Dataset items
++++++++++++++++++++

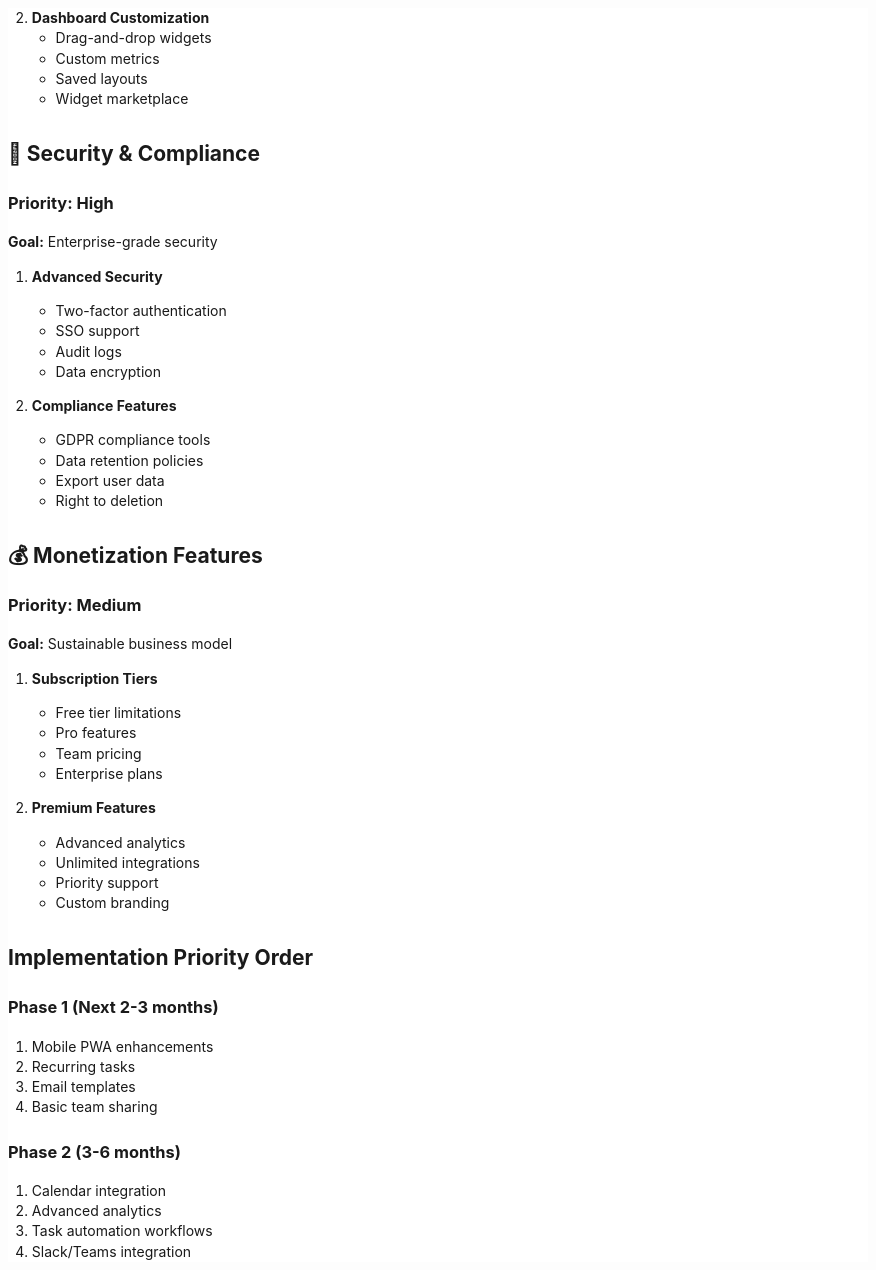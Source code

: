 2. **Dashboard Customization**
   - Drag-and-drop widgets
   - Custom metrics
   - Saved layouts
   - Widget marketplace

## 🔐 Security & Compliance
### Priority: High
**Goal:** Enterprise-grade security

1. **Advanced Security**
   - Two-factor authentication
   - SSO support
   - Audit logs
   - Data encryption

2. **Compliance Features**
   - GDPR compliance tools
   - Data retention policies
   - Export user data
   - Right to deletion

## 💰 Monetization Features
### Priority: Medium
**Goal:** Sustainable business model

1. **Subscription Tiers**
   - Free tier limitations
   - Pro features
   - Team pricing
   - Enterprise plans

2. **Premium Features**
   - Advanced analytics
   - Unlimited integrations
   - Priority support
   - Custom branding

## Implementation Priority Order

### Phase 1 (Next 2-3 months)
1. Mobile PWA enhancements
2. Recurring tasks
3. Email templates
4. Basic team sharing

### Phase 2 (3-6 months)
1. Calendar integration
2. Advanced analytics
3. Task automation workflows
4. Slack/Teams integration

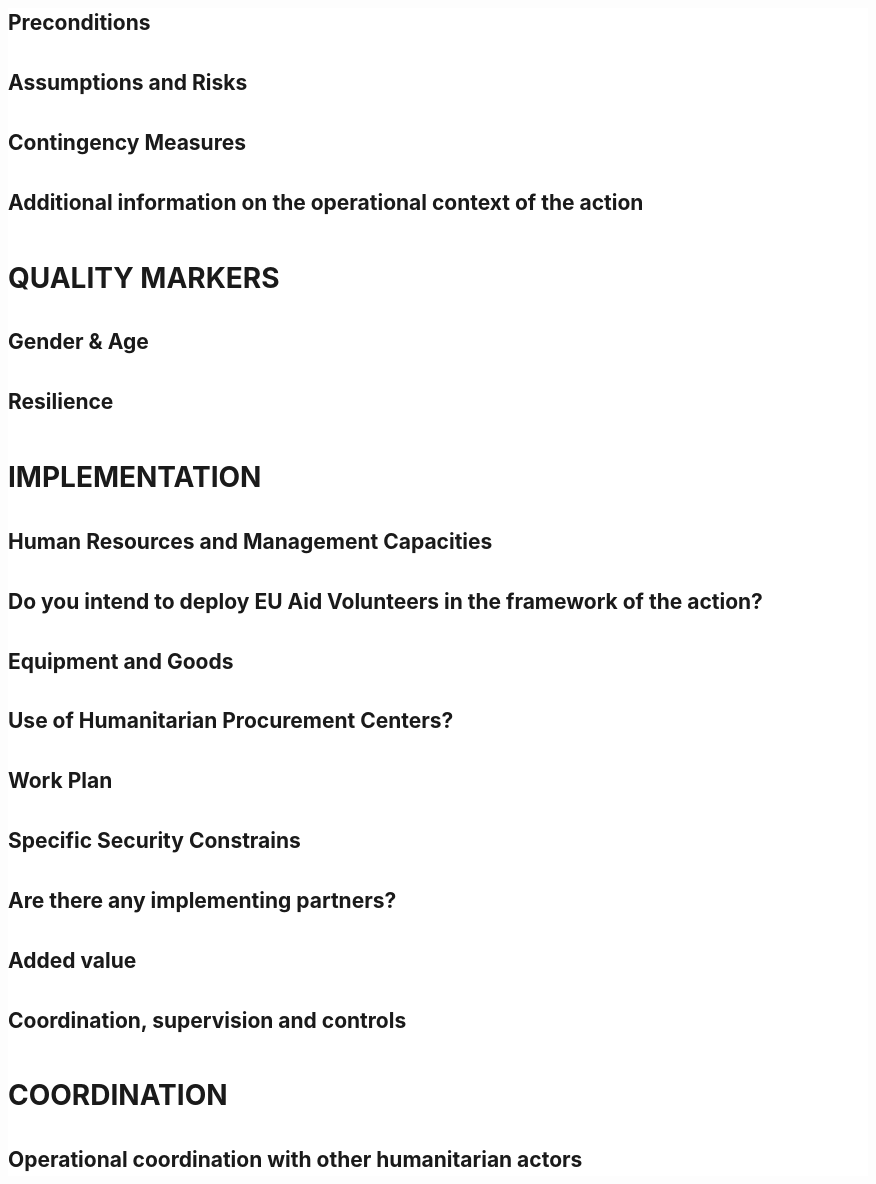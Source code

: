 Preconditions
-------------

Assumptions and Risks
---------------------

Contingency Measures
--------------------

Additional information on the operational context of the action
---------------------------------------------------------------

QUALITY MARKERS
===============

Gender & Age
------------

Resilience
----------

IMPLEMENTATION
==============

Human Resources and Management Capacities
-----------------------------------------

Do you intend to deploy EU Aid Volunteers in the framework of the action?
-------------------------------------------------------------------------

Equipment and Goods
-------------------

Use of Humanitarian Procurement Centers?
----------------------------------------

Work Plan
---------

Specific Security Constrains
----------------------------

Are there any implementing partners?
------------------------------------

Added value
-----------

Coordination, supervision and controls
--------------------------------------

COORDINATION
============

Operational coordination with other humanitarian actors
-------------------------------------------------------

++++++++++++++++++++

* Task to carry out
Your reply should be a single number: the count of lines above that contain the word "Enterprise".

* Your solution
2